When you were a kid, did you ever sign a classmate’s cast after they broke an arm or a leg? Your name would be on display there for the rest of the semester. Broken bones are one of the worst trade-offs in childhood—a few seconds of calamity followed by months of boring rest and recovery. But children in the future may have a different story to tell as emerging tech overhauls how we fix broken bones.
Carbon nanomaterials may have the power to heal bones faster than a Harry Potter fan can say ‘Brackium Emendo!’ Researchers from Stefanie A. Sydlik’s team at Carnegie Mellon University have tested a new formulation of graphene that is biodegradable, mimics bone, attracts stem cells, and ultimately improves how animals can repair damage to their skeletons.
As reported in PNAS, this phosphate graphene serves as a scaffold, allowing the body’s own cells to more rapidly reform the missing or damaged bone. The technique has already shown success in mice. As this technology matures it could become a vital part of orthopedic medicine, helping us recover faster with stronger, healthier bones.
Cast on the Outside, Scaffold on the Inside
The cornerstone of traditional orthopedic medicine has always been to immobilize bone breaks and allow the body to repair itself. Thankfully, our bodies do a great job repairing bones; with proper setting and enough time, bones can mend even very serious damage, turning out almost as good as new.
Modern physical therapy and recovery techniques have enhanced this “set it and forget it” approach by exploring how activity, diet, and rest can be balanced to get the best results with a broken bone. Truly traumatic injuries can require surgeries to install pins, plates, and other structures which mandate longer recovery times, more physical therapy, and quite frankly, way too much pain. There’s room for improvement overall, but especially in these most dramatic cases.
Sydlik’s research into graphene scaffolds represents the modern approach to orthopedics: going inside the body to maximize recovery from within. When the graphene is placed on and around the broken bone tissue, it serves as a structure for bone cells to bond and grow. Think of it like the wooden lattice you put up in a garden to encourage vines to climb and flourish. Unlike the garden lattice, the graphene scaffold is broken down as the bone cells grow in its place, effectively disappearing as the body repairs the injury. It’s the perfect patch, performing its job and leaving little behind.
A New Idea Made Even Better
The scaffolding approach isn’t new, but this study shows improvements in the design, formulation, and production of the phosphate graphene. Better nanotech methodology may not be very exciting, but it’s a big deal when your end goal is a practical health product that should be easy to make and use.
The scaffold is also highly customizable—attracting the right calcium ions, having a specific tensile strength, and other physical properties can be ‘programmed’ into the material as it is made, yielding a material that mimics real bone as closely as possible.
Perhaps most importantly, the study showed that the scaffold can work with or without the assistance of stem cells (in this case, bone marrow stromal cells, BMSCs). Most other forms of regenerative scaffold technology have relied on BMSCs to accelerate repair.

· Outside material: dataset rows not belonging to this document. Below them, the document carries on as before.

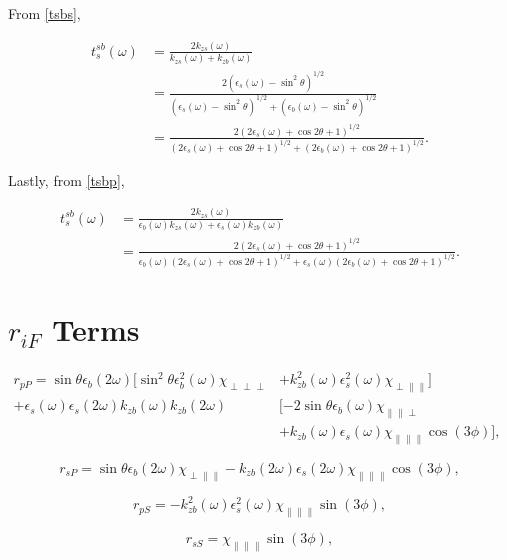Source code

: \documentclass[10pt]{article}
\begin{document}
From \eqref{tsbs},

\begin{align*}
t^{sb}_{s}(\omega) &= \frac{2k_{zs}(\omega)}{k_{zs}(\omega) + k_{zb}(\omega)} \nonumber \\
&= \frac{2(\epsilon_{s}(\omega) - \sin^{2}\theta)^{1/2}}{(\epsilon_{s}(\omega) - \sin^{2}\theta)^{1/2} + (\epsilon_{b}(\omega) - \sin^{2}\theta)^{1/2}} \nonumber \\
&=\frac{2(2\epsilon_{s}(\omega) + \cos 2\theta + 1)^{1/2}}{(2\epsilon_{s}(\omega) + \cos 2\theta + 1)^{1/2} + (2\epsilon_{b}(\omega) + \cos 2\theta + 1)^{1/2}}.
\end{align*}

Lastly, from \eqref{tsbp},

\begin{align*}
t^{sb}_{s}(\omega) &= \frac{2k_{zs}(\omega)}{\epsilon_{b}(\omega)k_{zs}(\omega) + \epsilon_{s}(\omega)k_{zb}(\omega)} \nonumber \\
&=\frac{2(2\epsilon_{s}(\omega) + \cos 2\theta + 1)^{1/2}}{\epsilon_{b}(\omega)(2\epsilon_{s}(\omega) + \cos 2\theta + 1)^{1/2} + \epsilon_{s}(\omega)(2\epsilon_{b}(\omega) + \cos 2\theta + 1)^{1/2}}.
\end{align*}

\section{$r_{iF}$ Terms}

\begin{align*}
r_{pP} = \sin\theta\epsilon_{b}(2\omega)[\sin^{2}\theta\epsilon^{2}_{b}(\omega)\chi_{\perp\perp\perp} &+ k^{2}_{zb}(\omega)\epsilon^{2}_{s}(\omega)\chi_{\perp\parallel\parallel}] \nonumber \\
+ \epsilon_{s}(\omega)\epsilon_{s}(2\omega)k_{zb}(\omega)k_{zb}(2\omega)&[-2\sin\theta\epsilon_{b}(\omega)\chi_{\parallel\parallel\perp}&\\
&+ k_{zb}(\omega)\epsilon_{s}(\omega)\chi_{\parallel\parallel\parallel}\cos(3\phi)], \nonumber
\end{align*}

\begin{equation*}
r_{sP} = \sin\theta\epsilon_{b}(2\omega)\chi_{\perp\parallel\parallel} - k_{zb}(2\omega)\epsilon_{s}(2\omega)\chi_{\parallel\parallel\parallel}\cos(3\phi),
\end{equation*}

\begin{equation*}
r_{pS} = -k^{2}_{zb}(\omega)\epsilon^{2}_{s}(\omega)\chi_{\parallel\parallel\parallel}\sin(3\phi),
\end{equation*}

\begin{equation*}
r_{sS} = \chi_{\parallel\parallel\parallel}\sin(3\phi),
\end{equation*}



\end{document}
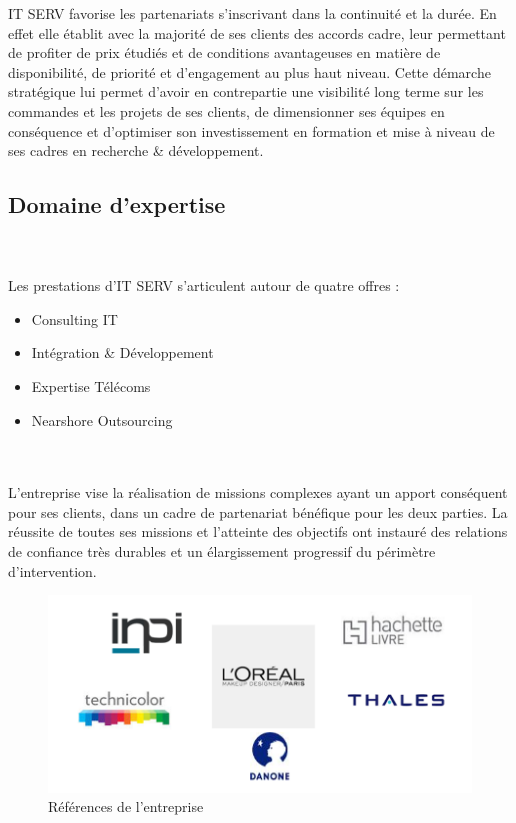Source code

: \begin{spacing}{1.5}
IT SERV favorise les partenariats s'inscrivant dans la continuité et la durée. En effet elle établit avec la majorité de ses clients des accords cadre, leur permettant de profiter de prix étudiés et de conditions avantageuses en matière de disponibilité, de priorité et d'engagement au plus haut niveau. Cette démarche stratégique lui permet d'avoir en contrepartie une visibilité long terme sur les commandes et les projets de ses clients, de dimensionner ses équipes en conséquence et d'optimiser son investissement en formation et mise à niveau de ses cadres en recherche & développement.

\subsection{Domaine d'expertise}
\\\\
Les prestations d'IT SERV s'articulent autour de quatre offres :
\begin{itemize}
    \item Consulting IT
    \item Intégration \& Développement
    \item Expertise Télécoms
    \item Nearshore Outsourcing
\end{itemize}
\\\\
L'entreprise vise la réalisation de missions complexes ayant un apport conséquent pour ses clients, dans un cadre de partenariat bénéfique pour les deux parties. La réussite de toutes ses missions et l'atteinte des objectifs ont instauré des relations de confiance très durables et un élargissement progressif du périmètre d'intervention.

\begin{figure}[!ht]
\centering
\includegraphics[scale=0.8]{reference.png}
\caption{Références de l'entreprise}
\label{refenrences}
\end{figure}


\end{spacing}
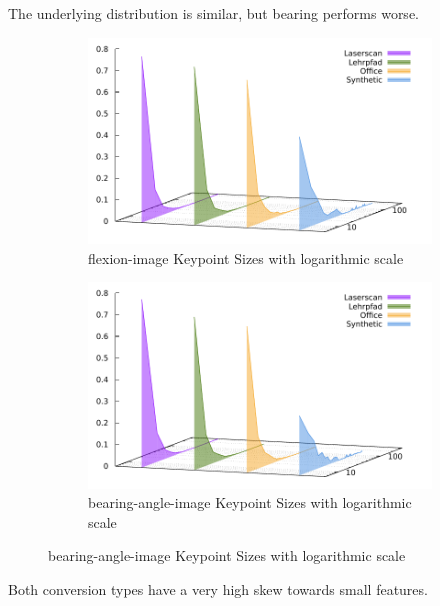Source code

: The underlying distribution is similar, but bearing performs worse.
\begin{figure}[H]
\begin{subfigure}[t]{0.45\linewidth}
    \includegraphics[width=\linewidth]{chapter06/results/SIFT/flexion/size.pdf}%
    \caption{\gls{flexion-image} Keypoint Sizes with logarithmic scale}
\end{subfigure}\quad
\begin{subfigure}[t]{0.45\linewidth}
    \includegraphics[width=\linewidth]{chapter06/results/SIFT/bearing/size.pdf}%
    \caption{\gls{bearing-angle-image} Keypoint Sizes with logarithmic scale}
\end{subfigure}
\end{figure}
Both conversion types have a very high skew towards small features.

The phosphate graphene, however, provides a structure for normal bone cells to grow on and encourages them to do so. Being able to work without BMSCs means this technology would require less complex treatment plans when used in the real world.
Sooner Is Better Than Best
There are other technologies out there that could cure broken bones better than a scaffold, like printable cells, nanites, or cybernetics. But all of these technologies are much further from reaching the public. Phosphate graphene scaffolds would also integrate well with current medical procedures and care programs.
Once graphene scaffolding becomes an accessible part of healthcare, its real potential will arrive. Graphene is just carbon atoms arranged in a neat pattern, but the potential to vary the molecular composition is nearly infinite.
As researchers continue to develop it, phosphate graphenes (or similar graphene derivatives) could be further customized and optimized with a wide range of physical and chemical properties. Scaffolds that attract more stem cells, produce stronger bones, or pre-emptively deal with future breaks are all possible—that is to say, we haven’t even scratched the surface.